Hannah acquiesce et prend son sac à dos, puis elle se souvient qu'elle a oublié son carnet à l'étage. Elle dépose son bagage au sol et remonte dans la chambre qu'elle occupe. Pendant ce temps, Henriette souhaite faire part de son avis sur cette décision. Elle rabat les bords de son gilet l'un sur l'autre et croise les bras.

- Vienne écoutez, Hannah a traversé des épreuves difficiles, je ne suis pas sûre que ce soit une bonne idée qu'elle parte avec vous.

- Que voulez-vous qu'elle fasse en restant ici ? Vous l'avez dit vous-même, elle ne tient plus en place...

- Je sais, mais c'est dangereux !

- La guerre est dangereuse où que nous allions. Ne vous inquiétez pas, je veille sur elle.

- Promettez-moi qu'il ne lui arrivera rien.

- Je vous en donne ma parole.

- Votre parole pour quoi ? demande Hannah, qui vient de descendre les escaliers.

- Que vous ne ferez pas de bêtises, répond Vienne sur un ton moqueur.

- Je pense que vous en faites plus que moi !

- Vous êtes prête ?

- Affirmatif, répond-t-elle sur un ton déterminé.

- Alors ne nous attardons pas.

Hannah prend son sac et suit Vienne hors de la maison. Henriette reste dans l'encadrement de la porte d'entrée et elle regarde les deux résistants se préparer au départ. Vienne prend les affaires d'Hannah et les met dans le coffre de la voiture Cadillac série 70. Hannah se rapproche d'Henriette et la prend dans ses bras pour lui dire au revoir.

- Merci pour tout ce que tu as fait, lui dit Hannah en serrant la vieille femme contre elle.

- C'est moi qui te remercie. Tu m'as apporté un peu de réconfort.

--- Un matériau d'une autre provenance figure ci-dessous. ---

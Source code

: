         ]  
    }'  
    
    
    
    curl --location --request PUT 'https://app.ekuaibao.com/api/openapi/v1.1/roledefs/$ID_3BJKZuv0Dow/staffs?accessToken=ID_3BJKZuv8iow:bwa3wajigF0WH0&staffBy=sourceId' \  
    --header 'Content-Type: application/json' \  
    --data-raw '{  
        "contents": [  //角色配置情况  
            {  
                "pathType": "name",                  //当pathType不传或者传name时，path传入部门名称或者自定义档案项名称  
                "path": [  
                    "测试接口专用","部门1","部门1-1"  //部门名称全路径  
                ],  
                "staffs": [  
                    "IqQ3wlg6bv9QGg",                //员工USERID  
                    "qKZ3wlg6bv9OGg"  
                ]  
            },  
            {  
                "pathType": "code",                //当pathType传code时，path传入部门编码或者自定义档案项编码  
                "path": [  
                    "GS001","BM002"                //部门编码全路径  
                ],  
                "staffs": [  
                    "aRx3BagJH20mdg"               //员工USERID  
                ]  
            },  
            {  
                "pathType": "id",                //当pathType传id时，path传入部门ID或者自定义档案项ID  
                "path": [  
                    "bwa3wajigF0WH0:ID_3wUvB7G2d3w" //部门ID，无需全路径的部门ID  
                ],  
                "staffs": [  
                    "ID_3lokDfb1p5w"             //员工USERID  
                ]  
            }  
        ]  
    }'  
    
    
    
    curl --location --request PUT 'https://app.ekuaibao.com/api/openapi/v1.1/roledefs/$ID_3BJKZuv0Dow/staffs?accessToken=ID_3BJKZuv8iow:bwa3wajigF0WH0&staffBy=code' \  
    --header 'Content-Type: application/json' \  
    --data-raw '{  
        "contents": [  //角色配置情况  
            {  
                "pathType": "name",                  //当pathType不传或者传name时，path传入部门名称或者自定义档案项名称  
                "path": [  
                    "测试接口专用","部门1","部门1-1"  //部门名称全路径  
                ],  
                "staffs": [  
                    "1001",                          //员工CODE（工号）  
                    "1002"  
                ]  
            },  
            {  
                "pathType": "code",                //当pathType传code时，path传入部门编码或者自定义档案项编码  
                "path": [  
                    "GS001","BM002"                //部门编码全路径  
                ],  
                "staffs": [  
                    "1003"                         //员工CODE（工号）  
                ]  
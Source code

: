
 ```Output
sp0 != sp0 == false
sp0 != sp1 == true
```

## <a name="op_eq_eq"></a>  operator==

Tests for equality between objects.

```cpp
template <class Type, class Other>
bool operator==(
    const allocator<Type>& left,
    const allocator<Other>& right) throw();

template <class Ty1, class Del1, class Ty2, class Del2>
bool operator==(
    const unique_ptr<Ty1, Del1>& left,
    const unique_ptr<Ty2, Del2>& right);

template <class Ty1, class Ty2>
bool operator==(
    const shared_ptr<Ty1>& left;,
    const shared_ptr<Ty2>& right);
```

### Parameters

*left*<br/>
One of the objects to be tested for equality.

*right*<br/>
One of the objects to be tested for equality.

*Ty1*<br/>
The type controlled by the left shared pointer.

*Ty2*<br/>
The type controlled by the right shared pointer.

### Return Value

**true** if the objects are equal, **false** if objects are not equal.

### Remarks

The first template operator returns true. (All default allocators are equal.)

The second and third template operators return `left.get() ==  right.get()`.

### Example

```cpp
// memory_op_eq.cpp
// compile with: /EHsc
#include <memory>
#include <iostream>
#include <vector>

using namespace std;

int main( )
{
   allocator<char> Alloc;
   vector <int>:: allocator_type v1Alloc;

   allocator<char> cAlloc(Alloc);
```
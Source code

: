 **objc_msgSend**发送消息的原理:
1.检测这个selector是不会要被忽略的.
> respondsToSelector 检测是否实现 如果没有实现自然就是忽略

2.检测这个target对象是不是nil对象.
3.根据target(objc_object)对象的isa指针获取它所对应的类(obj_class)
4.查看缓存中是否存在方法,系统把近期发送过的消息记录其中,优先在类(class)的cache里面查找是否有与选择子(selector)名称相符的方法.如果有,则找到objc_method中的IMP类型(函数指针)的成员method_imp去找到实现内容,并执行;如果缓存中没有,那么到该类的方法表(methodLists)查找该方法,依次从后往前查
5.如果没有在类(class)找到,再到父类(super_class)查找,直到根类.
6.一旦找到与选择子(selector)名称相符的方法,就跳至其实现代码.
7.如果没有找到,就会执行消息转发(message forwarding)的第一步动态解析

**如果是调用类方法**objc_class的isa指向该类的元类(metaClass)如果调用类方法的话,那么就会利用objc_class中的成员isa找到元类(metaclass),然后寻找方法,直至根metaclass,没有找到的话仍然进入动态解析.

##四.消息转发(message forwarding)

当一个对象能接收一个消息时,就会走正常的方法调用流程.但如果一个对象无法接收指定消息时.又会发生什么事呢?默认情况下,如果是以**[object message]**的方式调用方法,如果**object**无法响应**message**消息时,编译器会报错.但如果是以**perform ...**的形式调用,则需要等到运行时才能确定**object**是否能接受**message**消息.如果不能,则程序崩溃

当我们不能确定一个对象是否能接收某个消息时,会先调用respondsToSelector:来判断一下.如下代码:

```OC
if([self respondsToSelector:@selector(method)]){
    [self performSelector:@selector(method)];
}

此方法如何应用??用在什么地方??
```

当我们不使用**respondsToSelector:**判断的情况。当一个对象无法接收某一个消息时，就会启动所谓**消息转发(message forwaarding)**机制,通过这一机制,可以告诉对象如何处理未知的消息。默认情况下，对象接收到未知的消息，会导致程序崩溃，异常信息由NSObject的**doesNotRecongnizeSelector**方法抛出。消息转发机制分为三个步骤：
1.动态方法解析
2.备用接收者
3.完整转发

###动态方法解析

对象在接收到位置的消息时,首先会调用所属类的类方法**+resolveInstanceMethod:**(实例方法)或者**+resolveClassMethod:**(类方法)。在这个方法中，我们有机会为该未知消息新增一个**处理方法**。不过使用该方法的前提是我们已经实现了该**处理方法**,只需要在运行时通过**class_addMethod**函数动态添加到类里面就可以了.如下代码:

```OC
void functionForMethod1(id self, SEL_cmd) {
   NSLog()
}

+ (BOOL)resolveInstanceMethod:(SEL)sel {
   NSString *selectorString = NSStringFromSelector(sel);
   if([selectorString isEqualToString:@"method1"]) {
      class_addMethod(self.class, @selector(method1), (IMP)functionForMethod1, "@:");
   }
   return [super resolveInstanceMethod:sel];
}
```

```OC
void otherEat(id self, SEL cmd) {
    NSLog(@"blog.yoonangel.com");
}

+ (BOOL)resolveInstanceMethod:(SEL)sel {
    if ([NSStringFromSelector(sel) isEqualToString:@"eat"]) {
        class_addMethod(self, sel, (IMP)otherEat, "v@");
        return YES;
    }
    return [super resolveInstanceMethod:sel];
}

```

Vienne fait signe à Hannah que tout est prêt. La jeune femme salue sa tante, puis elle entre dans le véhicule. Vienne démarre la voiture et les deux résistants se mettent en route pour la Normandie. Sur le chemin, alors que le paysage défile sous ses yeux à mesure que la voiture parcours les kilomètres, une question perturbe l'esprit d'Hannah ; que faire des Allemands ?

- Si nous nous faisons arrêter sur la route, que faisons-nous ? demande la jeune femme à son ami qui tourne légèrement la tête vers elle.

- Dans la boîte à gants, il y a un portefeuille avec nos pièces d'identité, enfin... Nos fausses pièces d'identité... Nous sommes un jeune couple et nous nous rendons chez mes parents à Caen pour préparer notre mariage. Je m'appelle Antoine Bouchet et vous Suzanne Caron.

- Vous avez toujours le don de penser à tout, vous !

- Si on ne le fait pas, on se fait avoir. Avant que je n'oublie, il est préférable que vous utilisiez un pseudonyme avec le groupe, au cas où ça tournerait mal.

- J'en avais un à Paris, mais je ne suis plus très sûre de sa pertinence aujourd'hui.

- Ce n'est pas un problème, je me suis permis de vous nommer Victoire auprès de Mars.

- Pour quelle raison avez-vous opté pour ce surnom ?

- Vous êtes revenue d'un endroit où les gens qui s'y perdent ne donnent plus de nouvelles. Vous avez manipulé d'une manière impressionnante l'ennemi, la Résistance n'a pas de plus grande chance que de vous compter dans sa grande famille. Vous méritez de porter le terme que l'on criera à plein poumon quand les Allemands auront été chassés.

Hannah sourit timidement, flattée par les propos de son frère d'armes.